About Darden,
Named for Colgate Whitehead Darden, Jr., former Virginia governor, congressman, and president of UVA, and one of the school's greatest advocates, The Darden School of Business was founded in 1954. Darden develops people who lead, create, and transform organizations. Darden faculty focus on six broad issues that impact business today: innovation and entrepreneurship, e-business, sustainability, the extended enterprise, post-merger integration, and diverse leadership teams.
Faculty-led teams work with students and corporate leaders, as well as government, community, and public-policy organizations to address these challenges around the globe. Emphasis on these issues allows students to develop the skills and knowledge that shape the success of today's most dynamic and profitable companies.
The school's state-of-the-art facilities include five interconnected buildings comprising 260,760 square feet. Inspired by Thomas Jefferson’s original design for the University of Virginia’s “academic village,” the buildings create a series of outdoor spaces that echo the traditional architectural detailing of the University’s Central Grounds. The Camp Library boasts more than 125,000 volumes, 1,100 periodicals, and 150 online databases with access to thousands of business journals and daily newspapers.
Z: Dean Bruner, you are named as one of BusinessWeek magazine Master of MBA classroom.

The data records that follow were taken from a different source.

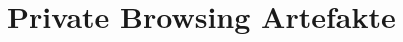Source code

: \begin{comment}
Beispiel: Web Attacker Angriffe:
	> IP-Angriffe \cite{Perdices.2023}
		•	Obwohl Nutzer Verschlüsselung oder VPNs nutzen, ist ihre Privatsphäre oft ungeschützt, da mehrere Domains gleichzeitig besucht werden oder IP-Adressen von Cloud-Providern geteilt werden.
		•	Eine neue Methode zur Identifizierung von Web-Browsing wird vorgestellt, die nur auf den IP-Adressen basiert, mit denen der Nutzer verbunden war, ohne DNS Reverse-Resolution durchzuführen.
		•	Diese IP-Adresse-Sequenz wird in verschiedene Deep Learning Modelle eingespeist, um die tatsächlich besuchte Website zu identifizieren.
		•	Untersucht wurden auch andere Faktoren wie Abhängigkeit vom DNS-Server, Genauigkeit bei Top-Domains, Datenverstärkung durch Paket-Sampling-Simulation, Auswirkungen auf Paket-Sampling und Skalierbarkeit der Methode.
		•	Mit nur 10\% der Pakete konnte die besuchte Website mit einer Genauigkeit und F1-Score von 94\% bis 95\% identifiziert werden.
	> ISP als „Web attacker“, um Kundenaktivität zu verfolgen \cite{Aggarwal.2010}
		•	ISP können unsere Ergebnisse nutzen, um den Datenverkehr ihrer Kunden zu identifizieren.
		•	Dies ermöglicht ISP, Daten für Marketingzwecke zu monetarisieren, sofern sie anonymisiert und mit Zustimmung der Kunden erfolgt.
		•	ISP müssen jedoch darauf achten, wer Zugriff auf Netzwerkverkehrsdaten hat.
		•	Das Weitergeben dieser Daten an Dritte kann zu potenziellen Datenschutzverletzungen bei Kunden führen.
		•	Hauptaufgabe ist eigentlich einfach, aber es können viele Komplikationen auftreten
		•	Hauptproblem ist das sogenannte "verwickelte Netz"
		•	Beim Verbinden mit einer Website muss der Webbrowser eine Kaskade von Verbindungen zu anderen Websites öffnen
		•	Grund dafür sind Bilder, Anzeigen, Banner, JavaScript-Bibliotheken, Social-Media-Links und vieles mehr
		

\end{comment}



\section{Private Browsing Artefakte} %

In your opinion, what makes a professor to be a master in MBA classroom?
B: Well, the difference for me is the ability to take the students’ point of view, wrestling with the issues of the courses that I teach. This is very different from taking teachers’ point of view. To be student centered, is to look at the problem, look at the challenges, look at the content of the course, the way that students would engage it, and to structure the actual student engagement, in a way that helps students learn.
In contrast, new Ph.D. graduates will tend to take a teacher’s point of view. New Ph.D.’s learn the whole theory, the knowledge and expertise that stand at the frontier of the field. But in fact, what most students want to learn is the core body of knowledge in the field. So the mistake teachers often made is to put students immediately at the frontier without thinking through all the small steps that students will take in order to get to the frontier.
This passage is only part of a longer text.